Start of SUPPLIED RECORDS

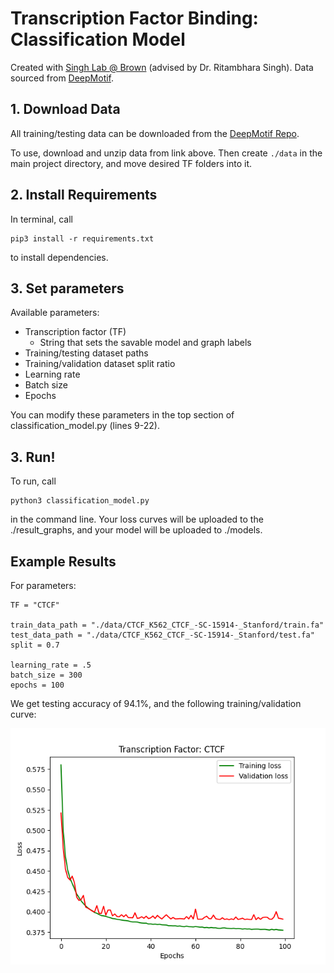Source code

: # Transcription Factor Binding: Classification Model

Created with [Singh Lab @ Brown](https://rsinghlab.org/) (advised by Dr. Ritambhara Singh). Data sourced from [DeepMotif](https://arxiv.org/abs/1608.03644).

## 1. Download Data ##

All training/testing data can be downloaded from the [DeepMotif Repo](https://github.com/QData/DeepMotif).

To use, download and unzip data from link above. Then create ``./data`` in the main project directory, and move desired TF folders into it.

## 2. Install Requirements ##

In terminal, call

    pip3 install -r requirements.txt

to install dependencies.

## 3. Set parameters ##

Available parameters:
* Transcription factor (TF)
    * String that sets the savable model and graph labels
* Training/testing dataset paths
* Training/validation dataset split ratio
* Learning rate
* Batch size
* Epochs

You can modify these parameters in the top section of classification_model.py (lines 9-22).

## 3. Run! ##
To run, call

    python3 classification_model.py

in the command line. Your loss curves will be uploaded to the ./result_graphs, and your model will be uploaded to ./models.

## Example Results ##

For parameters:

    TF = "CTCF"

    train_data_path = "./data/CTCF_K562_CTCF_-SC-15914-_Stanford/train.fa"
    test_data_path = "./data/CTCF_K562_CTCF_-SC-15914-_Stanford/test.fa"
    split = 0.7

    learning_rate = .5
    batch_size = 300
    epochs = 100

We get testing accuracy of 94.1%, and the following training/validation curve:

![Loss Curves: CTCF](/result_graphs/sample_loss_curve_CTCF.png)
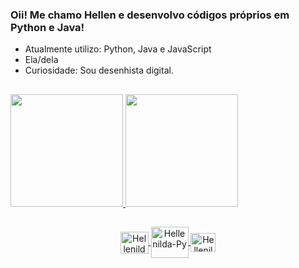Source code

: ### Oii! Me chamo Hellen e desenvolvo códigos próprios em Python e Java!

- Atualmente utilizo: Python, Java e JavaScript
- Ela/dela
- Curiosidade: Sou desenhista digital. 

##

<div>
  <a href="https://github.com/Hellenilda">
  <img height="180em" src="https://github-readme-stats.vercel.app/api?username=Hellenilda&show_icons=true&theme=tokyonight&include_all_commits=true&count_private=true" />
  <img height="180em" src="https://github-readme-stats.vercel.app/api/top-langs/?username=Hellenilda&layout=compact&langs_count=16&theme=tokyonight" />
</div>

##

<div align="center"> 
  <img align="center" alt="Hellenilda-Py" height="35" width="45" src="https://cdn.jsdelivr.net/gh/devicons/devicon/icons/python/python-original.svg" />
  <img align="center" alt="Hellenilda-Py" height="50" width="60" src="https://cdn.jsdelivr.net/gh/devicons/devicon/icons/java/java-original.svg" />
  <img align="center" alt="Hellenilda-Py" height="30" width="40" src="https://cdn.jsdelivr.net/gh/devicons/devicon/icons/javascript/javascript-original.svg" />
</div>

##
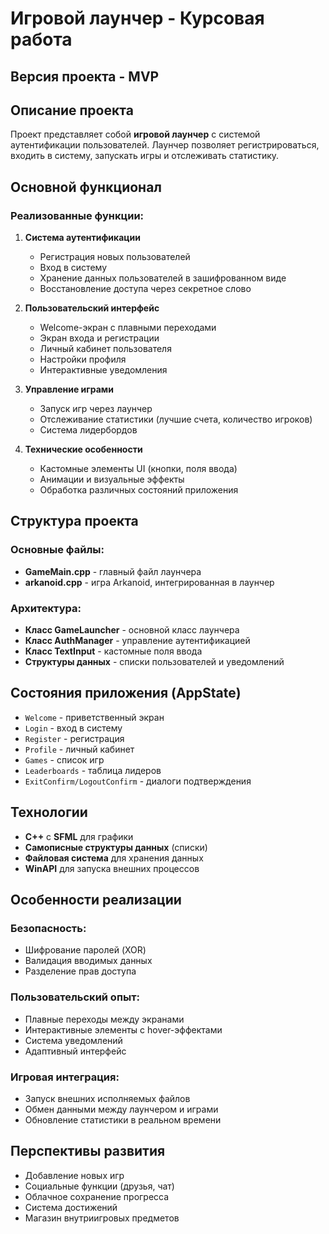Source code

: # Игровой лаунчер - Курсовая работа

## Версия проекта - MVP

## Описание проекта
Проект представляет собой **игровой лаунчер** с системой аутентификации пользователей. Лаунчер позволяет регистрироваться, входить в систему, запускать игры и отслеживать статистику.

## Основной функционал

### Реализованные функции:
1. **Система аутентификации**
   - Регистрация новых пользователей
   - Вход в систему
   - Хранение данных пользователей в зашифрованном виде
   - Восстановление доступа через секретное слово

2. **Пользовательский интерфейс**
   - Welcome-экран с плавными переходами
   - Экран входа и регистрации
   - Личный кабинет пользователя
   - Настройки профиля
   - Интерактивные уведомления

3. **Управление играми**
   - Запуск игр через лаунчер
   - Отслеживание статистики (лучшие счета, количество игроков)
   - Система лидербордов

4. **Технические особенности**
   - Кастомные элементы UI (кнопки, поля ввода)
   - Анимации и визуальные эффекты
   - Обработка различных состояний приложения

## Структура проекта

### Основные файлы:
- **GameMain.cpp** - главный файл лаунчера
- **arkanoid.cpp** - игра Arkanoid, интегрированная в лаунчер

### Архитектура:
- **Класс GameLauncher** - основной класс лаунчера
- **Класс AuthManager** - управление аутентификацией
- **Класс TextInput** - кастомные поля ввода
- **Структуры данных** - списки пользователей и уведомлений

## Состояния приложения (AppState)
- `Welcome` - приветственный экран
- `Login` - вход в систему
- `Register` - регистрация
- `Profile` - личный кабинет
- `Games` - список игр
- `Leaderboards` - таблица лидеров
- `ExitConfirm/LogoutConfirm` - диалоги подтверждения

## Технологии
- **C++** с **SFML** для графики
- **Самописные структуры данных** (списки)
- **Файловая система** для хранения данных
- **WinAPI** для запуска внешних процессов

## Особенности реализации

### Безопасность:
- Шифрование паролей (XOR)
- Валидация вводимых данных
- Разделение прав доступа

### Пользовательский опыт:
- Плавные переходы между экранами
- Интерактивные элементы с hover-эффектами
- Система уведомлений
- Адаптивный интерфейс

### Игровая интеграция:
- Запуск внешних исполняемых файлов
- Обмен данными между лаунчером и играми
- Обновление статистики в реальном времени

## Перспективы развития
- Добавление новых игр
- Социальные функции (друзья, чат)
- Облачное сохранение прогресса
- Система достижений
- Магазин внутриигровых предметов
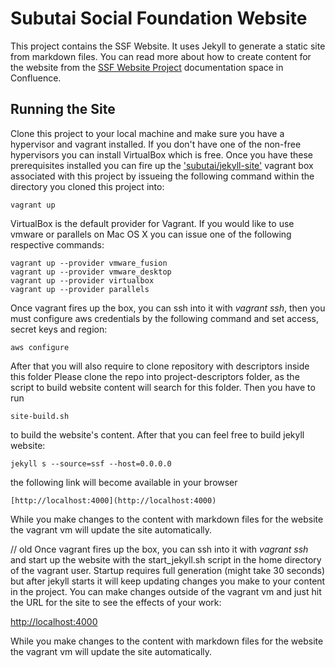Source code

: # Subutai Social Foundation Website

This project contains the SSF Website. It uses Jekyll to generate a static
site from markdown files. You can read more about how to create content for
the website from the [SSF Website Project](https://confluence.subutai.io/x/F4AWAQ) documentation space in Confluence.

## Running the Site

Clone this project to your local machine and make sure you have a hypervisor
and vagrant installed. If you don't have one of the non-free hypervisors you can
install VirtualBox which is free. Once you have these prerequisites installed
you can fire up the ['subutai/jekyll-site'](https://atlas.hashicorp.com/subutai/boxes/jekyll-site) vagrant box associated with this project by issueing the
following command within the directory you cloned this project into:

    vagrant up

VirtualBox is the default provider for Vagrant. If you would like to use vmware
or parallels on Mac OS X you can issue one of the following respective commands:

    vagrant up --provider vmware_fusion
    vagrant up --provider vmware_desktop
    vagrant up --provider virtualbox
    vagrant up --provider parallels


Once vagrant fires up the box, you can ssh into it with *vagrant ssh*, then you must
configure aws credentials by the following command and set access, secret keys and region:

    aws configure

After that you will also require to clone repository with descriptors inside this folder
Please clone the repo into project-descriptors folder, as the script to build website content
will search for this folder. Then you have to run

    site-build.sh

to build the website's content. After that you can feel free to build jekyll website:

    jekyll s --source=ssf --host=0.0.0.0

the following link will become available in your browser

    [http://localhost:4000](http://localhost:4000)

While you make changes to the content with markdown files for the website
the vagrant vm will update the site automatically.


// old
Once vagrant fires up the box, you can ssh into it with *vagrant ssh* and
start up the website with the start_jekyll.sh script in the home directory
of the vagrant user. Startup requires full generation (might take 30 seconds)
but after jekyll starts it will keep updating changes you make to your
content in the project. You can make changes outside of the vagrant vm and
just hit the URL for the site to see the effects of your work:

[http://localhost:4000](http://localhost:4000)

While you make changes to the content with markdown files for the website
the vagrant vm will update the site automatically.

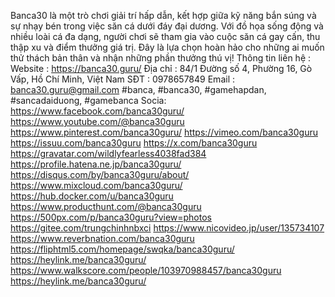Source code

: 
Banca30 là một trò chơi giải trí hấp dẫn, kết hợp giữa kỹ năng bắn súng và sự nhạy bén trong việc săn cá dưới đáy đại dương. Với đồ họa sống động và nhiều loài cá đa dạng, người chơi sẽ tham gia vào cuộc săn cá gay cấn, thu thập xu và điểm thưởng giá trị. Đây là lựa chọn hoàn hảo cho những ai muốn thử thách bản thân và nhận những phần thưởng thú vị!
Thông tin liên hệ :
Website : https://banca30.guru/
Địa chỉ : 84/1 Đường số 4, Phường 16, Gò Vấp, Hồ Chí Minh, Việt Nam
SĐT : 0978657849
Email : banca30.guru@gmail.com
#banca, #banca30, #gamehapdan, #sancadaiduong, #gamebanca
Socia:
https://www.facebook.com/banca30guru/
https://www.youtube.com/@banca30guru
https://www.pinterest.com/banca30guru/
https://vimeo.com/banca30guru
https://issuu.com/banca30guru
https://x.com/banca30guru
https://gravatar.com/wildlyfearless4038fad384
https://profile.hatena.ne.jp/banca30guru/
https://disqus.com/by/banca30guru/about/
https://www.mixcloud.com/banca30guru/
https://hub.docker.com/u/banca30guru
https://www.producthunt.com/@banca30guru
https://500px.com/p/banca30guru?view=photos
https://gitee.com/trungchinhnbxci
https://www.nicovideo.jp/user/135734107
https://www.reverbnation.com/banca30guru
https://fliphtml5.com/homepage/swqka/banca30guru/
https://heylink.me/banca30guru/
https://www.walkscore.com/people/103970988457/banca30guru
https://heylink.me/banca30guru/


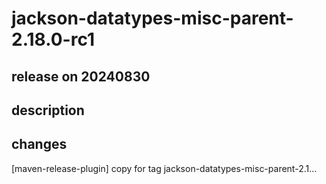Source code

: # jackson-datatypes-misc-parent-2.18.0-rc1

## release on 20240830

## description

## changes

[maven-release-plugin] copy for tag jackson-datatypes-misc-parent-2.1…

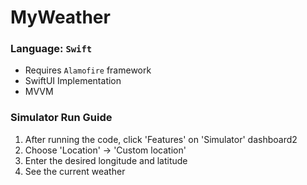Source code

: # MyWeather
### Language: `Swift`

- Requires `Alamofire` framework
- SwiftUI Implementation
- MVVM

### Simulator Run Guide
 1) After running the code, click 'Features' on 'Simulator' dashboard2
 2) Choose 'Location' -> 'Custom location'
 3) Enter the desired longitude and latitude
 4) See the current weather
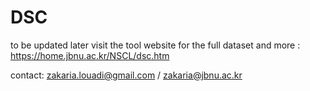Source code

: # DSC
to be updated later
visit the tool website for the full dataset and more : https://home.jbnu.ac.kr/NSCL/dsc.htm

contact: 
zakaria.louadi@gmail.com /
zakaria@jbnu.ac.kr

End of SUPPLIED RECORDS
Start of SUPPLIED RECORDS

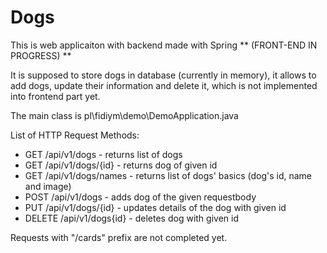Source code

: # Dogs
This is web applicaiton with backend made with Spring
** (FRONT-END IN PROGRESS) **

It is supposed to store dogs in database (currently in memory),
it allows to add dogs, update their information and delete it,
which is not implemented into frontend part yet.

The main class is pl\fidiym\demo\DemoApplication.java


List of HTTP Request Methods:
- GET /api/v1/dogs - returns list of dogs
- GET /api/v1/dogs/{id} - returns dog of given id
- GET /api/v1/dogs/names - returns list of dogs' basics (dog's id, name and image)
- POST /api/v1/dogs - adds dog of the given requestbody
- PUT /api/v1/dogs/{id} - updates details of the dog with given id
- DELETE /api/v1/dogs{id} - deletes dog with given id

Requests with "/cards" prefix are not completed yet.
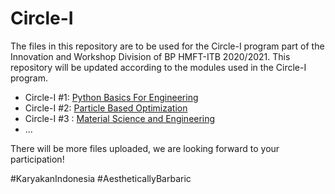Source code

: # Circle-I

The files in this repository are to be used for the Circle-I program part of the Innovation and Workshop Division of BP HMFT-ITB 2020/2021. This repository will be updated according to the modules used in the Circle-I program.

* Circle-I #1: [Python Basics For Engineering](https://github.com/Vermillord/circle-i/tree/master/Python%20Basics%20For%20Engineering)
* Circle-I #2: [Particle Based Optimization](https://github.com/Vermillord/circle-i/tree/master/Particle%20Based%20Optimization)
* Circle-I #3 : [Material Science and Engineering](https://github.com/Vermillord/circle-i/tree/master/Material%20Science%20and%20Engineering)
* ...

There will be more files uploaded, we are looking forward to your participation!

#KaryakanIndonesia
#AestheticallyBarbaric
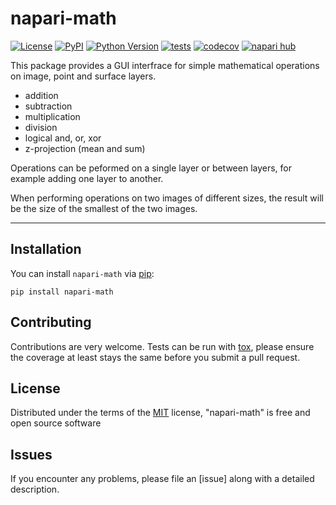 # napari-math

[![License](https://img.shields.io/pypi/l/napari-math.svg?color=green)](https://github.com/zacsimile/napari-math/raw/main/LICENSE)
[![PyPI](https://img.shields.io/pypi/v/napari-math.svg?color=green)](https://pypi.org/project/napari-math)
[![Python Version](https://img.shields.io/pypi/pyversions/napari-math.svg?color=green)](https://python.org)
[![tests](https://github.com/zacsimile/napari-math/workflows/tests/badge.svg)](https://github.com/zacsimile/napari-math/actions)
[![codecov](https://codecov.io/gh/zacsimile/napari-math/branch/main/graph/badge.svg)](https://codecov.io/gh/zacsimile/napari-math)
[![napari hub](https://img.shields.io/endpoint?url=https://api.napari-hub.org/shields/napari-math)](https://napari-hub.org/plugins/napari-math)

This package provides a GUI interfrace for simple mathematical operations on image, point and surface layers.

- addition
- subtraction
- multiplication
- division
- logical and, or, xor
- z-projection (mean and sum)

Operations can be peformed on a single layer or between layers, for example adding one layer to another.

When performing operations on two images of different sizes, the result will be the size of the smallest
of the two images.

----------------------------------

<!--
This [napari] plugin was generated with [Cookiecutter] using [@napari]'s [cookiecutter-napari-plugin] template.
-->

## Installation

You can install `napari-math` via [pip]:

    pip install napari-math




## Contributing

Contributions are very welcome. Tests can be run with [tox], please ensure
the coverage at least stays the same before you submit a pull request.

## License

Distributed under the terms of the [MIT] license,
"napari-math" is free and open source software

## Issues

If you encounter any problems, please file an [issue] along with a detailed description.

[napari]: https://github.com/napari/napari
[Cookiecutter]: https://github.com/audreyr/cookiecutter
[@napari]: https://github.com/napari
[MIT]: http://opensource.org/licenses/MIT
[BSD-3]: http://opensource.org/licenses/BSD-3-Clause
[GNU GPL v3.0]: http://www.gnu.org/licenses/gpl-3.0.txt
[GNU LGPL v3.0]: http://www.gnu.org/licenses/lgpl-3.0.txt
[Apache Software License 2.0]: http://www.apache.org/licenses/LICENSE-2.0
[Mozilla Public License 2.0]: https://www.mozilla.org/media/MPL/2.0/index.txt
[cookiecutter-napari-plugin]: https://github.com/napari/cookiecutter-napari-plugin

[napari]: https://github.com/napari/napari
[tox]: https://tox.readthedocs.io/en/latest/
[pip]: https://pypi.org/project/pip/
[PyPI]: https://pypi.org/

End of SUPPLIED RECORDS

- [EXERCISE GOAL] Copy the lines above exactly, beginning at the line that has "- Хранение данных" and stopping after the line that has "- Запуск внешних исполняемых файлов", and omit the rest.

- [RESPONSE TO THE TASK]
   - Хранение данных пользователей в зашифрованном виде
   - Восстановление доступа через секретное слово

2. **Пользовательский интерфейс**
   - Welcome-экран с плавными переходами
   - Экран входа и регистрации
   - Личный кабинет пользователя
   - Настройки профиля
   - Интерактивные уведомления

3. **Управление играми**
   - Запуск игр через лаунчер
   - Отслеживание статистики (лучшие счета, количество игроков)
   - Система лидербордов

4. **Технические особенности**
   - Кастомные элементы UI (кнопки, поля ввода)
   - Анимации и визуальные эффекты
   - Обработка различных состояний приложения

## Структура проекта

### Основные файлы:
- **GameMain.cpp** - главный файл лаунчера
- **arkanoid.cpp** - игра Arkanoid, интегрированная в лаунчер

### Архитектура:
- **Класс GameLauncher** - основной класс лаунчера
- **Класс AuthManager** - управление аутентификацией
- **Класс TextInput** - кастомные поля ввода
- **Структуры данных** - списки пользователей и уведомлений

## Состояния приложения (AppState)
- `Welcome` - приветственный экран
- `Login` - вход в систему
- `Register` - регистрация
- `Profile` - личный кабинет
- `Games` - список игр
- `Leaderboards` - таблица лидеров
- `ExitConfirm/LogoutConfirm` - диалоги подтверждения

## Технологии
- **C++** с **SFML** для графики
- **Самописные структуры данных** (списки)
- **Файловая система** для хранения данных
- **WinAPI** для запуска внешних процессов

## Особенности реализации

### Безопасность:
- Шифрование паролей (XOR)
- Валидация вводимых данных
- Разделение прав доступа

### Пользовательский опыт:
- Плавные переходы между экранами
- Интерактивные элементы с hover-эффектами
- Система уведомлений
- Адаптивный интерфейс

### Игровая интеграция:
- Запуск внешних исполняемых файлов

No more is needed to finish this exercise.